PROJECT: HOUSE FOR AN ARTIST

SITE: Yelm, Washington
. The site backs up to a busy commercial street near downtown Yelm. Buffie wanted privacy and a sense of serenity and peace within the city limits. This moved the design to incorporate the Japanese
 concept of the engawa, and bring
the outside, indoors. The design strategy to do so was to incorporate a flowing wall which terminated
at the base of a tree well.
CONCEPT: Buffie Clark is an amazing woman. Her life, person and art inspired the form and shape of this house. She is constantly redefining herself through her art and her expression of living. Her upbringing was rigid and girdled in society. She exploded within these limitations and gracefully moves through these grids of her past in a fluid, artistic expression. Her life and art developed within a square model, and she has become a fluid individual who needed a dynamic space within familiar constructs to work and live within.
The style of the house is Japanese, and the tatami ratio was used throughout the design.

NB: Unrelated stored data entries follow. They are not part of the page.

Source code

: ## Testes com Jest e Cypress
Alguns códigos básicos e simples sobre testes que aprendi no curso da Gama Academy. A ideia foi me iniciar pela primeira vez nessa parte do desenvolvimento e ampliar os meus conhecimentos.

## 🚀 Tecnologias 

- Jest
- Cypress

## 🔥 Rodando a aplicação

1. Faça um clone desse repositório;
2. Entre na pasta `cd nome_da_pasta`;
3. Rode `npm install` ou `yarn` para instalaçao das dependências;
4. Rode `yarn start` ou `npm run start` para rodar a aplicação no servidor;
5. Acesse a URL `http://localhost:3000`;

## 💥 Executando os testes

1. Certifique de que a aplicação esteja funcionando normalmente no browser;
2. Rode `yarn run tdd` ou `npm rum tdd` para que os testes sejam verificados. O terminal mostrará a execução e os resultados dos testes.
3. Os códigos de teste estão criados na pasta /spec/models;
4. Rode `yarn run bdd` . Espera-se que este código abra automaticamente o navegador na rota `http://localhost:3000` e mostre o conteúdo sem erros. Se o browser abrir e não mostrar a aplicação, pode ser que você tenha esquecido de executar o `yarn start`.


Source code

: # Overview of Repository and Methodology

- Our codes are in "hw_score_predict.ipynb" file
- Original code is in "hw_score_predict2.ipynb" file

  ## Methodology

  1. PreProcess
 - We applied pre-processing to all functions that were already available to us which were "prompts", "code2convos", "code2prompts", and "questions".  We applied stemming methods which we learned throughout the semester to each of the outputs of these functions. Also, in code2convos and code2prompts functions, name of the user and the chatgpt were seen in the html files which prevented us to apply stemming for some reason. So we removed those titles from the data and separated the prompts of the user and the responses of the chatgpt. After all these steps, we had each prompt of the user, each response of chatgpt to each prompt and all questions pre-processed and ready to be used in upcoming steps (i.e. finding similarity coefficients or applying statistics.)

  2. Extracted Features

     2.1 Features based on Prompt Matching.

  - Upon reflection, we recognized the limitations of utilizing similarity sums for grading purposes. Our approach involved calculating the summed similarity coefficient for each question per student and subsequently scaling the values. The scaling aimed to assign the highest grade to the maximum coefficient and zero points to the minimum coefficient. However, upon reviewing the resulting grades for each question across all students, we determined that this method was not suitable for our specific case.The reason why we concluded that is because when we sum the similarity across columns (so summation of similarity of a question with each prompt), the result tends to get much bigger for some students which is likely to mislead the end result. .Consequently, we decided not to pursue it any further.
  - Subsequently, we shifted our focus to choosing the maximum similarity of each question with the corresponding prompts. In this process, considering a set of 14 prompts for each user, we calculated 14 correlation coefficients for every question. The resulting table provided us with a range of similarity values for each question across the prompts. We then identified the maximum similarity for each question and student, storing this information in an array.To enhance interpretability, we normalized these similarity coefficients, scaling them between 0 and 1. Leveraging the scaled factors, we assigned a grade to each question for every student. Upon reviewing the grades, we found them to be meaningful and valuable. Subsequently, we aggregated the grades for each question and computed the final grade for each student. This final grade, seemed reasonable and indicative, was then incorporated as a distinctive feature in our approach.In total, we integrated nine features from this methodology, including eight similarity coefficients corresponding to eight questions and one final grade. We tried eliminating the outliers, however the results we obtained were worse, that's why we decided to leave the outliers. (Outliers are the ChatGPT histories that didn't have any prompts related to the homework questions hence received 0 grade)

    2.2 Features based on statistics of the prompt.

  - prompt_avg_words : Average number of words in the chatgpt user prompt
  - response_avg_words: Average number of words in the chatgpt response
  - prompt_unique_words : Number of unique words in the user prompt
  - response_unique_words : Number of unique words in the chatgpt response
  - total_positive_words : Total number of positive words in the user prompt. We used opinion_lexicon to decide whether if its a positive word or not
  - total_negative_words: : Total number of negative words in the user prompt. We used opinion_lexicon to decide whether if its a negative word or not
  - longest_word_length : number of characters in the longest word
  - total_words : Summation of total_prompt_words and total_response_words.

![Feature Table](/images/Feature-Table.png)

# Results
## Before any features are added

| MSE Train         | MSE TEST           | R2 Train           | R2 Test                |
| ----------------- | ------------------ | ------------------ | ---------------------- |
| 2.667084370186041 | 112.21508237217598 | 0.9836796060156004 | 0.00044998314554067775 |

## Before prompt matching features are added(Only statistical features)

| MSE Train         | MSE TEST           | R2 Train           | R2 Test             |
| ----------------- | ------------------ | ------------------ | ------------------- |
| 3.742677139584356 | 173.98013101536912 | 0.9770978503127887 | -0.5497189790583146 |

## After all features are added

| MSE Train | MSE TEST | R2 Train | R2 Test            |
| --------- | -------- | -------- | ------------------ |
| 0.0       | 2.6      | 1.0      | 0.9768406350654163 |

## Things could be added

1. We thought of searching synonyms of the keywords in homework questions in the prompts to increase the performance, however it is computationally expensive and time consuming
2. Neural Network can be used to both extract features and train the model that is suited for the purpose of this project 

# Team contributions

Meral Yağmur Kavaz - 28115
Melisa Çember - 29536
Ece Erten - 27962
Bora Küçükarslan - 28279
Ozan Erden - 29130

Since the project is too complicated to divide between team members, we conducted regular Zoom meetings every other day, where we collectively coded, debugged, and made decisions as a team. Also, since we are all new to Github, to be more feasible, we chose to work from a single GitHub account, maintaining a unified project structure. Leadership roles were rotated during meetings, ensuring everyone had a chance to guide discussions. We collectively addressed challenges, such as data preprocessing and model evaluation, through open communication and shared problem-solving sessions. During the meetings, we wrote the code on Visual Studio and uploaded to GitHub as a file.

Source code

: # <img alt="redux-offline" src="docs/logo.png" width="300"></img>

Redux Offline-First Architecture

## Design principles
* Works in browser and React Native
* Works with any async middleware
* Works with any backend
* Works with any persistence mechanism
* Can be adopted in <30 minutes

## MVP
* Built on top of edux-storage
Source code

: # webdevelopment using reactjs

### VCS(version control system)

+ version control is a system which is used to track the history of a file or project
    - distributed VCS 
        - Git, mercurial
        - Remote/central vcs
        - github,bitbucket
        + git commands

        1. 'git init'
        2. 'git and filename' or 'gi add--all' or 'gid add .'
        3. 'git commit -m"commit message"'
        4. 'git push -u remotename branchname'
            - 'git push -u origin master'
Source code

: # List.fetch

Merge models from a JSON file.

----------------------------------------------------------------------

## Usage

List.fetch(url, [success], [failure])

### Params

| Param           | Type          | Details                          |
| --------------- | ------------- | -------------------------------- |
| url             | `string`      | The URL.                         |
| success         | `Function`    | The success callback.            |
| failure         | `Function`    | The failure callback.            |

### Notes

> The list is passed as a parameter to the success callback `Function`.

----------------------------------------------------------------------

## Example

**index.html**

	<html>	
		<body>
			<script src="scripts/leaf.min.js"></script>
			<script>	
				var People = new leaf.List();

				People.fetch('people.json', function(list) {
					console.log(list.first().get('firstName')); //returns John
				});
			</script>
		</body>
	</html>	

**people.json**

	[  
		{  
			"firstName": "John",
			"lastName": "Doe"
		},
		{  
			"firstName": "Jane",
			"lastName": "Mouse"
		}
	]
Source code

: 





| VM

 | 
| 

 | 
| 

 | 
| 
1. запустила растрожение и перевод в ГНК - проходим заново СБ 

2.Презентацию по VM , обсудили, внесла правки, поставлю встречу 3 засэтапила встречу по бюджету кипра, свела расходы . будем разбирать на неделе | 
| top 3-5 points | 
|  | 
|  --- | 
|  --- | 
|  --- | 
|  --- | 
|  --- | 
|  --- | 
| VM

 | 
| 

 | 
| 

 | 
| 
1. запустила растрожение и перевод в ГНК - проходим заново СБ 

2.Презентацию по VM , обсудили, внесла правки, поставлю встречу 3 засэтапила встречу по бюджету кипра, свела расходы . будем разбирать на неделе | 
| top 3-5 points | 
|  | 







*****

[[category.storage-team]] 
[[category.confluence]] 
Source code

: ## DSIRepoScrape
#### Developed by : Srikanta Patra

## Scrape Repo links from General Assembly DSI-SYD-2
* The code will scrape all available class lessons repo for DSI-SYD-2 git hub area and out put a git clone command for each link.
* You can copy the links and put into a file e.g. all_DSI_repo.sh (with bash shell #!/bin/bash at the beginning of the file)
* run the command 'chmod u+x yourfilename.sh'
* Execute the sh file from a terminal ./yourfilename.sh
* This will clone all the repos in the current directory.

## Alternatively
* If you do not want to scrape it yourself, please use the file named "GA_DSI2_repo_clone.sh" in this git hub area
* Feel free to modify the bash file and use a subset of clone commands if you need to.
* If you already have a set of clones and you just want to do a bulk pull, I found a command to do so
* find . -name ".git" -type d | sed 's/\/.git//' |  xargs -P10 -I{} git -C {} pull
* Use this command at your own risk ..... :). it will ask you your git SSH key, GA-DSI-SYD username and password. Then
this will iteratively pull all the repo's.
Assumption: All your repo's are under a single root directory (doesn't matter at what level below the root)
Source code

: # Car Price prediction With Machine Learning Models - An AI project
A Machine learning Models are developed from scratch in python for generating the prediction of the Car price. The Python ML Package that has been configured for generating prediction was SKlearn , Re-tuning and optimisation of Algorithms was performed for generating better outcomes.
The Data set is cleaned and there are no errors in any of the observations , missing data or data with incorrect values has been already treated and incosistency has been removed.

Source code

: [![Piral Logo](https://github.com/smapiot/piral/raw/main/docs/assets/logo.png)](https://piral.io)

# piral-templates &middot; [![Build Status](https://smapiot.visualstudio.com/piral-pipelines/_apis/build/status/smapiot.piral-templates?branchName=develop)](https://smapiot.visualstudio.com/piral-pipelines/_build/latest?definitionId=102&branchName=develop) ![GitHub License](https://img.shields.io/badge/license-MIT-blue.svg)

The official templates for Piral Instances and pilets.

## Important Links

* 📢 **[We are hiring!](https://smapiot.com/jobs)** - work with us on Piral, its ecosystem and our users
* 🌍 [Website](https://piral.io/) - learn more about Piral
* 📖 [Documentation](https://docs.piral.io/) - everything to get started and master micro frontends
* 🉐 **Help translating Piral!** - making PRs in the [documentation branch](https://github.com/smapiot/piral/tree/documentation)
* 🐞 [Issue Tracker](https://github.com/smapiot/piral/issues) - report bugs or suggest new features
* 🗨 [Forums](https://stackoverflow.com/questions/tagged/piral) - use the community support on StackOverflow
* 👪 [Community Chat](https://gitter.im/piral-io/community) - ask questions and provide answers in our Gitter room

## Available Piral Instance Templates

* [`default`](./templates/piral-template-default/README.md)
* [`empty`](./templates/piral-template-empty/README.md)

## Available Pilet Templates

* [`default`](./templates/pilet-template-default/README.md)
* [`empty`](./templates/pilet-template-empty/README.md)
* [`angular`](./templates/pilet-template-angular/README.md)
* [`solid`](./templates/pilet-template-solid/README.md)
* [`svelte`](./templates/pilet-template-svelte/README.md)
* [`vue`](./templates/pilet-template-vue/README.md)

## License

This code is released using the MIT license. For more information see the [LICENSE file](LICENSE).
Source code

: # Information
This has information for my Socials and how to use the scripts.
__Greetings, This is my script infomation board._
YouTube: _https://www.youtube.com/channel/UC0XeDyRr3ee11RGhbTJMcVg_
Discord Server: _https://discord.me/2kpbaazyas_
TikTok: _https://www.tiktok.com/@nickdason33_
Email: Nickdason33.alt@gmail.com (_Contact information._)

SUSTAINABLE ELEMENTS: Pete Chrameic was the builder. He and Buffie chose local artists and specified as many local materials as possible in building the home. There is a PV array on the south roof which provides all the power used, except in peak hours. All rain water is captured and used for irrigation. All paints are low VOC off gassing paints. Radiant floor heat is supplied through a high efficiency boiler. All plumbing and electrical fixtures are high efficiency, including dual-flush toilets, and a tank-less water heater. 90% of lumber used was FSC certified. 90% of trim and finish material used was recycled fir. The fence was manufactured out of the trees that could not be saved during construction. Each process of building was executed with as much consciousness to energy consumption and end use.